One last comment, teachers are also encouraged to wear professional dress, but state mainly that that means no jeans, cut-offs, shorts, or tube tops, or open toed shoes. The banning of open toed shoes is because of the heavy doors in most classrooms and the fact that children tend to open them without regard to what is on the other side and there have been foot injuries due to this.
– I applaud UPS. I’m hoping this is start of a trend. On a few occasions lately I’ve started to think we may have reached the trough of the casual movement. That things have gone too far and we’re due for a swing towards more formal attire or at least a certain standard of decorum that seems to have flown out the window in the mad rush to dressing down… It is truly amazing how casual has totally taken over: nurses now wear pantsuits and running shoes and socks, teachers T-shirts and jeans, and many workplaces have eschewed formal attire five days a week.

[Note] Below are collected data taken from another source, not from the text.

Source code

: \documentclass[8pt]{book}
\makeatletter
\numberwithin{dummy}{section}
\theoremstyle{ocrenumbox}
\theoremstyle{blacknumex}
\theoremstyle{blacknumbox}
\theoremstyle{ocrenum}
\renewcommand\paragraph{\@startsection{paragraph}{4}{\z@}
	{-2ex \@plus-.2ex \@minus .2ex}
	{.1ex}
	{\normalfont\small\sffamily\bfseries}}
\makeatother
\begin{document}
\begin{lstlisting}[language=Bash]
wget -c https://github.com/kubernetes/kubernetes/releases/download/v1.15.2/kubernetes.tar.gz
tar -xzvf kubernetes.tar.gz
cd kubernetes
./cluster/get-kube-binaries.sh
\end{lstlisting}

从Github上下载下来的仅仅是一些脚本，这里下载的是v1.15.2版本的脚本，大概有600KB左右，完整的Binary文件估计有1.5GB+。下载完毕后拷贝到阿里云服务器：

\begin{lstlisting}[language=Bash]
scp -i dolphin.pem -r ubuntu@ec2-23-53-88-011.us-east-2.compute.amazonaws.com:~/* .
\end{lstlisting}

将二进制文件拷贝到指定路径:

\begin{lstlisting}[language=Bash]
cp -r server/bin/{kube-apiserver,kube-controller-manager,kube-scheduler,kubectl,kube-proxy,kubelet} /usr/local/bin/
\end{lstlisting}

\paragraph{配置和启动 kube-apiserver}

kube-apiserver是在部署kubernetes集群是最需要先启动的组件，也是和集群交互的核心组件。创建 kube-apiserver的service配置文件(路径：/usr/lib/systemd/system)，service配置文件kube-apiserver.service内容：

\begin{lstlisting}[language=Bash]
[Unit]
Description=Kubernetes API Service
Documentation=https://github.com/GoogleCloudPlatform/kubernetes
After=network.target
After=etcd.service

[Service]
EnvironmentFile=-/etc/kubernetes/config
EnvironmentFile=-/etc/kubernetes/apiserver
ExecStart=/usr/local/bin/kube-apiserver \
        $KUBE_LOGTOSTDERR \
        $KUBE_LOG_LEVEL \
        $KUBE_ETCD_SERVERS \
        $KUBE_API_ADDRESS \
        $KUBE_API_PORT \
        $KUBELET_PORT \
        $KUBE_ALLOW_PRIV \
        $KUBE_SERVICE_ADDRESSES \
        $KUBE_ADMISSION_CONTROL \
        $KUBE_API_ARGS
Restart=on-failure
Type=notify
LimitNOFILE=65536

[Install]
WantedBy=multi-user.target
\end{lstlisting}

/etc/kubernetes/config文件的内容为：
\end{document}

And in public, forget it! People dress for dinner and theatre like they’re heading to their rec rooms. They dine in fine hotels in sweat-suits oblivious to the elegant surroundings and formally-attired wait staff. It’s also ironic that in a world that places so much emphasis on “upscale” services and products – gourmet dining, fine-crafted houses and apartments, home renovations (Martha Stewart, etc.), frilly hotels and even first class airline service, when it comes to personal dress the world has descended en masse into slobs. Yet no one – except for a very few of us – take notice, so overwhelming has this sartorial phenomenon taken place.
– Good news… sort of. The only problem is that won’t this restriction simply lead to more female employees wearing trousers? – There are two major multinational companies based here in Chicago that officially do not permit bare legs for their female employees: Arthur Andersen and Accenture (formerly known as Andersen Consulting). I knew about AA because a good friend of mine worked there and told me what it was like. I recently met a young woman who works for Accenture and I casually brought up the subject of hosiery. She then mentioned that in their employee handbook, it clearly stated that bare legs were not allowed and that nylon hosiery had to be worn at all times even under slacks. (It didn’t specify if it had to be sheer or not).
Does anyone know of any other companies where wearing nylons is compulsory (other than Hooters of course!)
– Perhaps there is a connection between quality, high professional standards, and stockings. In addition to AA, Accenture and UPS, CRM Software giant, Siebel, requires sheer hosiery as part of its dress code.
Is it not ironic that these four firms are able to attract the best and brightest people, and command the highest fees in their respective businesses?
Is it not true that elegant ladies attract more mate choices than less elegant ladies that otherwise possess the same “assets”?